Being the frugal-minded guy I am, I got to thinking about which teams could be considered the best at using their money. MLB does its best to create a level playing field for all teams, but let’s face it, small market teams or teams with owners not willing to part with their money are at a disadvantage.
Now my beloved New York Mets are finally out of the Bernie Madoff shadow, but they still have some work to do. What about teams in small markets? No matter who the owner is, they just won’t have the ability to have the same size payroll as some of the big boys.
But does a big payroll mean big success? The answer is not always. I went back a looked at each team’s opening day payroll from 2016-2020 and then added up all their wins to get to their Price Per Win (PPW). Turns out a lot of the teams that were spending lots of money just weren’t getting a lot of bang for their buck.
You might not have hundreds of millions to spend, but what we can apply to our own lives is that success isn’t always determined by how much you can spend but by what you spend your money on. It’s all about getting good value for your spending and good returns on any investments.

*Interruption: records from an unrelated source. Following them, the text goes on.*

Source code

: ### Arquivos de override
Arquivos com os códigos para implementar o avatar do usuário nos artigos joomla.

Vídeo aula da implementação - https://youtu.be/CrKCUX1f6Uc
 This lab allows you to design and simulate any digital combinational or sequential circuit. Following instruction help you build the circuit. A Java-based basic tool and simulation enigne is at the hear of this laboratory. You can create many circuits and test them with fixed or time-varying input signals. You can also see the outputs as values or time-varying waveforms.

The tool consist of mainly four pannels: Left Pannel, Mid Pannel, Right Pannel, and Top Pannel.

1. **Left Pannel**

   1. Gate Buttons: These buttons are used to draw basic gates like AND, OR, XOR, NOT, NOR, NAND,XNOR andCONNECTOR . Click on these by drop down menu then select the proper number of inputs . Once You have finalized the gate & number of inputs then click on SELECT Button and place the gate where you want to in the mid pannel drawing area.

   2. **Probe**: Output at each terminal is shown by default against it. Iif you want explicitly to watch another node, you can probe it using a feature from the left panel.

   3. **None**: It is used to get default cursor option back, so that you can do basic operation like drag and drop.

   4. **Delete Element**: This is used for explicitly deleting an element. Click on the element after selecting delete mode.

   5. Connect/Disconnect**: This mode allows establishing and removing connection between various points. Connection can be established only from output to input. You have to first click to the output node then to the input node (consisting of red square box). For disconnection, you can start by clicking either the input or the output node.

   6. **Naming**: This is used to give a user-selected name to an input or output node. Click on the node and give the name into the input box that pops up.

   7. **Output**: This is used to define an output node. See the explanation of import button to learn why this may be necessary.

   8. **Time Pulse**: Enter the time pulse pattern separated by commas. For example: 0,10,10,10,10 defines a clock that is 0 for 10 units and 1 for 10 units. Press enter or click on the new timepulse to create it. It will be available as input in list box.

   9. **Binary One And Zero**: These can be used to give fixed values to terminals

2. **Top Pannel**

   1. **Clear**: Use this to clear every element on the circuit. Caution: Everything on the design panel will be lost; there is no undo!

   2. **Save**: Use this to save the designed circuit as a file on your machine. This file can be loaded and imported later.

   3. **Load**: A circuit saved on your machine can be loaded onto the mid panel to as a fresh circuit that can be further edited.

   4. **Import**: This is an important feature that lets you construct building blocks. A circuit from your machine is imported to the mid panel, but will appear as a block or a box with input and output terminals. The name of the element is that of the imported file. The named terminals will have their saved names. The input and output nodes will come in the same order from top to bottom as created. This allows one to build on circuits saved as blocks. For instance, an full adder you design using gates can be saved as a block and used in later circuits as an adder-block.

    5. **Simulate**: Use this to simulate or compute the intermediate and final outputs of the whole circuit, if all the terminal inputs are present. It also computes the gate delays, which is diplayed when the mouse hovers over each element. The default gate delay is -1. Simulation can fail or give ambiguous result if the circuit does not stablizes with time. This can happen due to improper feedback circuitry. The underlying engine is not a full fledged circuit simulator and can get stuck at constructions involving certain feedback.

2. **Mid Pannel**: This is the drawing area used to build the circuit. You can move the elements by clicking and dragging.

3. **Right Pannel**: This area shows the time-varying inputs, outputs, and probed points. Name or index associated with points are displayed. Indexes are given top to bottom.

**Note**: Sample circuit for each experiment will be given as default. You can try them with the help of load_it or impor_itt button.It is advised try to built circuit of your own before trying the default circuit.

Right off the bat here, you’ll find the teams paying the highest PPW in all of Major League Baseball, with a mixed back of success. Each team is in the top 10 for overall payroll for the past five years, but half are below-average teams in terms of the number of wins, not exactly getting a good value on their spending.
For the Giants, this is likely due to the back end of some big contracts for players as part of their run of three championships in 5 years in the early 2010s. For the Tigers and Angels, it’s mostly large contracts that didn’t see the production needed to see success. When Albert Pujols hit the free agent market, the Angels gave him a HUGE contract, I believe at the time, one of the largest contracts in baseball history (he’s since been passed by his teammate Mike Trout). Pujols hasn’t been the same player since leaving St. Louis, and his contract alone is destroying LAA’s rankings here.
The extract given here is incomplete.